Exercise material:

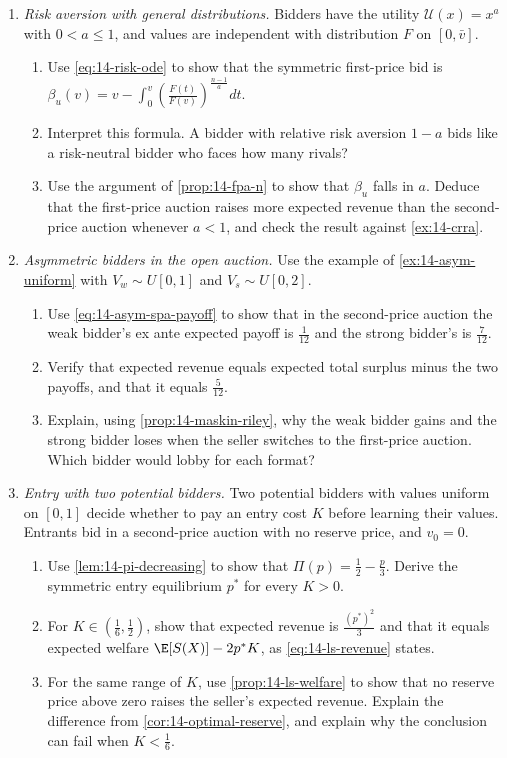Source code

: \begin{enumerate}[label=\arabic*., leftmargin=*, itemsep=6pt]
\item \textit{Risk aversion with general distributions.} Bidders have the utility $\mathcal{U}(x)=x^a$ with
$0<a\le 1$, and values are independent with distribution $F$ on $[0,\bar v]$.
\begin{enumerate}[label=(\alph*)]
  \item Use \eqref{eq:14-risk-ode} to show that the symmetric first-price bid is
  $\beta_u(v)=v-\int_0^v\left(\frac{F(t)}{F(v)}\right)^{\frac{n-1}{a}}dt$.
  \item Interpret this formula. A bidder with relative risk aversion $1-a$ bids like a risk-neutral bidder who
  faces how many rivals?
  \item Use the argument of \cref{prop:14-fpa-n} to show that $\beta_u$ falls in $a$. Deduce that the first-price
  auction raises more expected revenue than the second-price auction whenever $a<1$, and check the result
  against \cref{ex:14-crra}.
\end{enumerate}

\item \textit{Asymmetric bidders in the open auction.} Use the example of \cref{ex:14-asym-uniform} with
$V_w\sim U[0,1]$ and $V_s\sim U[0,2]$.
\begin{enumerate}[label=(\alph*)]
  \item Use \eqref{eq:14-asym-spa-payoff} to show that in the second-price auction the weak bidder's ex ante
  expected payoff is $\frac{1}{12}$ and the strong bidder's is $\frac{7}{12}$.
  \item Verify that expected revenue equals expected total surplus minus the two payoffs, and that it equals
  $\frac{5}{12}$.
  \item Explain, using \cref{prop:14-maskin-riley}, why the weak bidder gains and the strong bidder loses when
  the seller switches to the first-price auction. Which bidder would lobby for each format?
\end{enumerate}

\item \textit{Entry with two potential bidders.} Two potential bidders with values uniform on $[0,1]$ decide
whether to pay an entry cost $K$ before learning their values. Entrants bid in a second-price auction with no
reserve price, and $v_0=0$.
\begin{enumerate}[label=(\alph*)]
  \item Use \cref{lem:14-pi-decreasing} to show that $\Pi(p)=\frac{1}{2}-\frac{p}{3}$. Derive the symmetric
  entry equilibrium $p^*$ for every $K>0$.
  \item For $K\in\left(\frac{1}{6},\frac{1}{2}\right)$, show that expected revenue is $\frac{(p^*)^2}{3}$ and that
  it equals expected welfare $\E[S(X)]-2p^*K$, as \eqref{eq:14-ls-revenue} states.
  \item For the same range of $K$, use \cref{prop:14-ls-welfare} to show that no reserve price above zero raises
  the seller's expected revenue. Explain the difference from \cref{cor:14-optimal-reserve}, and explain why the
  conclusion can fail when $K<\frac{1}{6}$.
\end{enumerate}


\end{enumerate}
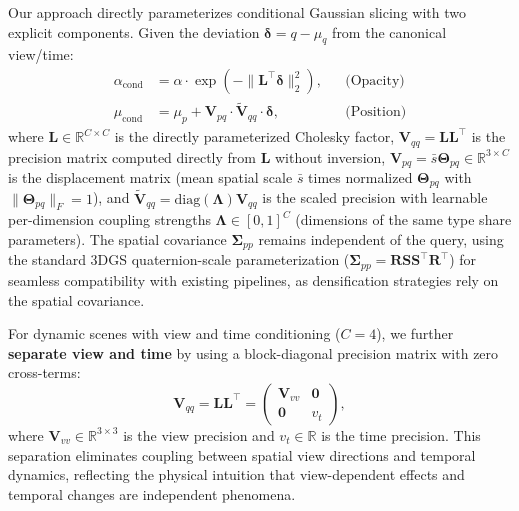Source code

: \documentclass{article}
\theoremstyle{plain}
\theoremstyle{definition}
\theoremstyle{remark}
\begin{document}
Our approach directly parameterizes conditional Gaussian slicing with two explicit components. Given the deviation $\boldsymbol{\delta} = q - \mu_q$ from the canonical view/time:
\begin{align}
\alpha_{\text{cond}} &= \alpha \cdot \exp\left(-\|\mathbf{L}^\top \boldsymbol{\delta}\|_2^2\right), & &\text{(Opacity)} \\
\mu_{\text{cond}} &= \mu_p + \mathbf{V}_{pq} \cdot \tilde{\mathbf{V}}_{qq} \cdot \boldsymbol{\delta}, & &\text{(Position)} \end{align}
where $\mathbf{L} \in \mathbb{R}^{C \times C}$ is the directly parameterized Cholesky factor, $\mathbf{V}_{qq} = \mathbf{L}\mathbf{L}^\top$ is the precision matrix computed directly from $\mathbf{L}$ without inversion, $\mathbf{V}_{pq} = \bar{s}\boldsymbol{\Theta}_{pq} \in \mathbb{R}^{3 \times C}$ is the displacement matrix (mean spatial scale $\bar{s}$ times normalized $\boldsymbol{\Theta}_{pq}$ with $\|\boldsymbol{\Theta}_{pq}\|_F = 1$), and $\tilde{\mathbf{V}}_{qq} = \text{diag}(\boldsymbol{\Lambda}) \mathbf{V}_{qq}$ is the scaled precision with learnable per-dimension coupling strengths $\boldsymbol{\Lambda} \in [0,1]^C$ (dimensions of the same type share parameters). The spatial covariance $\boldsymbol{\Sigma}_{pp}$ remains independent of the query, using the standard 3DGS quaternion-scale parameterization ($\boldsymbol{\Sigma}_{pp} = \mathbf{R}\mathbf{S}\mathbf{S}^\top \mathbf{R}^\top$) for seamless compatibility with existing pipelines, as densification strategies rely on the spatial covariance.

For dynamic scenes with view and time conditioning ($C=4$), we further \textbf{separate view and time} by using a block-diagonal precision matrix with zero cross-terms:
\begin{equation}
\mathbf{V}_{qq} = \mathbf{L}\mathbf{L}^\top = \begin{pmatrix}
\mathbf{V}_{vv} & \mathbf{0} \\
\mathbf{0} & v_t
\end{pmatrix},
\end{equation}
where $\mathbf{V}_{vv} \in \mathbb{R}^{3 \times 3}$ is the view precision and $v_t \in \mathbb{R}$ is the time precision. This separation eliminates coupling between spatial view directions and temporal dynamics, reflecting the physical intuition that view-dependent effects and temporal changes are independent phenomena.
\end{document}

Exercise prompt: All lines in the entries above that hold the word "seller" need to be copied.

Answer below:
  the seller switches to the first-price auction. Which bidder would lobby for each format?
  the seller's expected revenue. Explain the difference from \cref{cor:14-optimal-reserve}, and explain why the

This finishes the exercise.